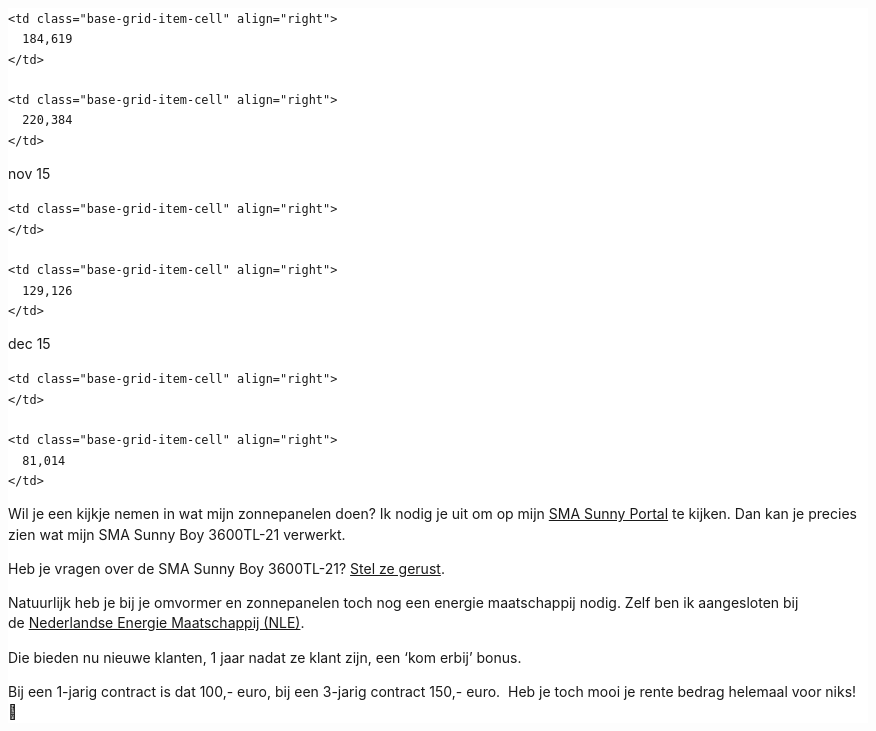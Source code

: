     <td class="base-grid-item-cell" align="right">
      184,619
    </td>
    
    <td class="base-grid-item-cell" align="right">
      220,384
    </td>
  </tr>
  
  <tr class="base-grid-item">
    <td class="base-grid-item-cell">
      nov 15
    </td>
    
    <td class="base-grid-item-cell" align="right">
    </td>
    
    <td class="base-grid-item-cell" align="right">
      129,126
    </td>
  </tr>
  
  <tr class="base-grid-item-alternate">
    <td class="base-grid-item-cell">
      dec 15
    </td>
    
    <td class="base-grid-item-cell" align="right">
    </td>
    
    <td class="base-grid-item-cell" align="right">
      81,014
    </td>
  </tr>
</table>

Wil je een kijkje nemen in wat mijn zonnepanelen doen? Ik nodig je uit om op mijn <a href="https://www.sunnyportal.com/Templates/PublicPage.aspx?page=428f5699-5763-495f-af84-907991601804" target="_blank">SMA Sunny Portal</a> te kijken. Dan kan je precies zien wat mijn SMA Sunny Boy 3600TL-21 verwerkt.

Heb je vragen over de SMA Sunny Boy 3600TL-21? <a href="https://vandersluijs.nl/contact" target="_blank">Stel ze gerust</a>.

Natuurlijk heb je bij je omvormer en zonnepanelen toch nog een energie maatschappij nodig. Zelf ben ik aangesloten bij de <a href="http://ds1.nl/c/?wi=245933&si=1231&li=77652&ws=&dl=aanmelden%3Fgroen%3DBeetje%2520groen%26jaar%3D3" target="_blank" rel="nofollow">Nederlandse Energie Maatschappij (NLE)</a>.

Die bieden nu nieuwe klanten, 1 jaar nadat ze klant zijn, een &#8216;kom erbij&#8217; bonus.

Bij een 1-jarig contract is dat 100,- euro, bij een 3-jarig contract 150,- euro.  Heb je toch mooi je rente bedrag helemaal voor niks! 🙂

<div id='gallery-10' class='gallery galleryid-1584 gallery-columns-3 gallery-size-thumbnail'>
  <figure class='gallery-item'> 
  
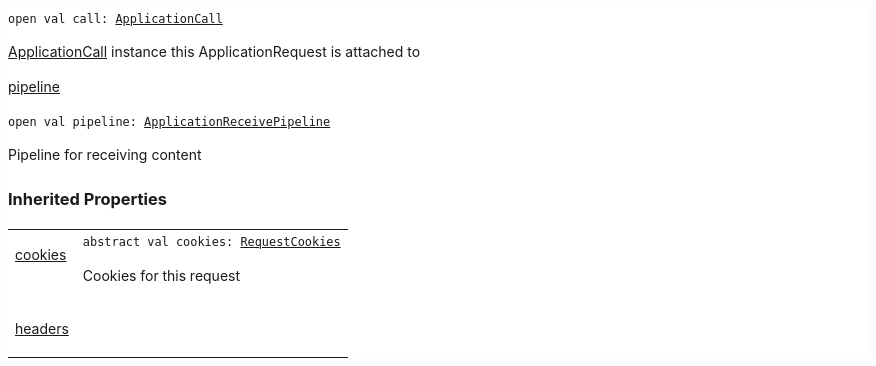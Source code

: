 
</td>
<td markdown="1">
<div class="signature"><code><span class="keyword">open</span> <span class="keyword">val </span><span class="identifier">call</span><span class="symbol">: </span><a href="../../io.ktor.application/-application-call/index.html"><span class="identifier">ApplicationCall</span></a></code></div>

<a href="../../io.ktor.application/-application-call/index.html">ApplicationCall</a> instance this ApplicationRequest is attached to


</td>
</tr>
<tr>
<td markdown="1">

<a href="pipeline.html">pipeline</a>


</td>
<td markdown="1">
<div class="signature"><code><span class="keyword">open</span> <span class="keyword">val </span><span class="identifier">pipeline</span><span class="symbol">: </span><a href="../../io.ktor.request/-application-receive-pipeline/index.html"><span class="identifier">ApplicationReceivePipeline</span></a></code></div>

Pipeline for receiving content


</td>
</tr>
</tbody>
</table>

### Inherited Properties

<table class="api-docs-table">
<tbody>
<tr>
<td markdown="1">

<a href="../../io.ktor.request/-application-request/cookies.html">cookies</a>


</td>
<td markdown="1">
<div class="signature"><code><span class="keyword">abstract</span> <span class="keyword">val </span><span class="identifier">cookies</span><span class="symbol">: </span><a href="../../io.ktor.request/-request-cookies/index.html"><span class="identifier">RequestCookies</span></a></code></div>

Cookies for this request


</td>
</tr>
<tr>
<td markdown="1">

<a href="../../io.ktor.request/-application-request/headers.html">headers</a>

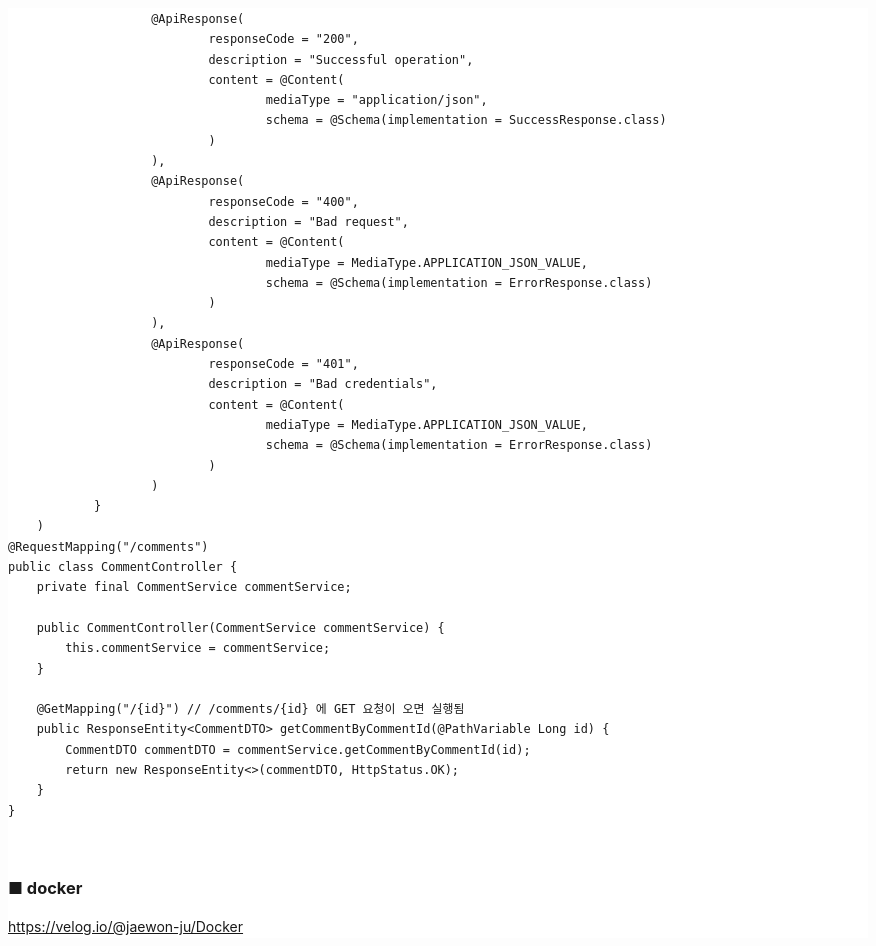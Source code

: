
 ```
                    @ApiResponse(
                            responseCode = "200",
                            description = "Successful operation",
                            content = @Content(
                                    mediaType = "application/json",
                                    schema = @Schema(implementation = SuccessResponse.class)
                            )
                    ),
                    @ApiResponse(
                            responseCode = "400",
                            description = "Bad request",
                            content = @Content(
                                    mediaType = MediaType.APPLICATION_JSON_VALUE,
                                    schema = @Schema(implementation = ErrorResponse.class)
                            )
                    ),
                    @ApiResponse(
                            responseCode = "401",
                            description = "Bad credentials",
                            content = @Content(
                                    mediaType = MediaType.APPLICATION_JSON_VALUE,
                                    schema = @Schema(implementation = ErrorResponse.class)
                            )
                    )
            }
    )
@RequestMapping("/comments")
public class CommentController {
    private final CommentService commentService;

    public CommentController(CommentService commentService) {
        this.commentService = commentService;
    }

    @GetMapping("/{id}") // /comments/{id} 에 GET 요청이 오면 실행됨
    public ResponseEntity<CommentDTO> getCommentByCommentId(@PathVariable Long id) {
        CommentDTO commentDTO = commentService.getCommentByCommentId(id);
        return new ResponseEntity<>(commentDTO, HttpStatus.OK);
    }
}
```

<br>

### ■ docker
https://velog.io/@jaewon-ju/Docker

------------------------------------

### [Instructions to follow]
Using the listing above, list every line in which the string "getCommentByCommentId" occurs.

### [Answer for this exercise]
    public ResponseEntity<CommentDTO> getCommentByCommentId(@PathVariable Long id) {
        CommentDTO commentDTO = commentService.getCommentByCommentId(id);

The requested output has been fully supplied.